● MATERIAL FOR THE TASK
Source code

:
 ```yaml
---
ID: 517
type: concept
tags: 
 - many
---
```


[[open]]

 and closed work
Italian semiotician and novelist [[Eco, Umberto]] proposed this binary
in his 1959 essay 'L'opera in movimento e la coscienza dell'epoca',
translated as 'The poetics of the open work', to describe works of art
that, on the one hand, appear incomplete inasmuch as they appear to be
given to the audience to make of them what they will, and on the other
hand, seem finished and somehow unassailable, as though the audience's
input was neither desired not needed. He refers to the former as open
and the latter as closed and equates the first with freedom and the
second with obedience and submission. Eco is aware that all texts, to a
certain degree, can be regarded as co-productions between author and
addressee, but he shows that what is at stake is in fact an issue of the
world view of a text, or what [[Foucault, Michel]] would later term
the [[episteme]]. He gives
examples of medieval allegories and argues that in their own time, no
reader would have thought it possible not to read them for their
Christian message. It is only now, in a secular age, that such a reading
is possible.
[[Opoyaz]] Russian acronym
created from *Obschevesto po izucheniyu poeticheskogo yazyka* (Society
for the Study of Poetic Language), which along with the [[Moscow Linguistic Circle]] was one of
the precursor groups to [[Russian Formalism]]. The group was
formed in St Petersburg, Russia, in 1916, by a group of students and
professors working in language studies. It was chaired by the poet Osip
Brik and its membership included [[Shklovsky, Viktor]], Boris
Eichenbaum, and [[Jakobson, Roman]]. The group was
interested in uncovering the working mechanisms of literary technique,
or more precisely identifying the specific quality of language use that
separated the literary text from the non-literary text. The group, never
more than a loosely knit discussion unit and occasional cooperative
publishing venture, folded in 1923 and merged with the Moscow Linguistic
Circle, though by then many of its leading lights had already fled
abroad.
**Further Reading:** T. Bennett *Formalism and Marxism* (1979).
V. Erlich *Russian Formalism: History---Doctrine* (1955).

● PROMPT
In your response, give all the records again with nothing altered.

● EXPECTED ANSWER
Source code

:
 ```yaml
---
ID: 517
type: concept
tags: 
 - many
---
```


[[open]]

 and closed work
Italian semiotician and novelist [[Eco, Umberto]] proposed this binary
in his 1959 essay 'L'opera in movimento e la coscienza dell'epoca',
translated as 'The poetics of the open work', to describe works of art
that, on the one hand, appear incomplete inasmuch as they appear to be
given to the audience to make of them what they will, and on the other
hand, seem finished and somehow unassailable, as though the audience's
input was neither desired not needed. He refers to the former as open
and the latter as closed and equates the first with freedom and the
second with obedience and submission. Eco is aware that all texts, to a
certain degree, can be regarded as co-productions between author and
addressee, but he shows that what is at stake is in fact an issue of the
world view of a text, or what [[Foucault, Michel]] would later term
the [[episteme]]. He gives
examples of medieval allegories and argues that in their own time, no
reader would have thought it possible not to read them for their
Christian message. It is only now, in a secular age, that such a reading
is possible.
[[Opoyaz]] Russian acronym
created from *Obschevesto po izucheniyu poeticheskogo yazyka* (Society
for the Study of Poetic Language), which along with the [[Moscow Linguistic Circle]] was one of
the precursor groups to [[Russian Formalism]]. The group was
formed in St Petersburg, Russia, in 1916, by a group of students and
professors working in language studies. It was chaired by the poet Osip
Brik and its membership included [[Shklovsky, Viktor]], Boris
Eichenbaum, and [[Jakobson, Roman]]. The group was
interested in uncovering the working mechanisms of literary technique,
or more precisely identifying the specific quality of language use that
separated the literary text from the non-literary text. The group, never
more than a loosely knit discussion unit and occasional cooperative
publishing venture, folded in 1923 and merged with the Moscow Linguistic
Circle, though by then many of its leading lights had already fled
abroad.
**Further Reading:** T. Bennett *Formalism and Marxism* (1979).
V. Erlich *Russian Formalism: History---Doctrine* (1955).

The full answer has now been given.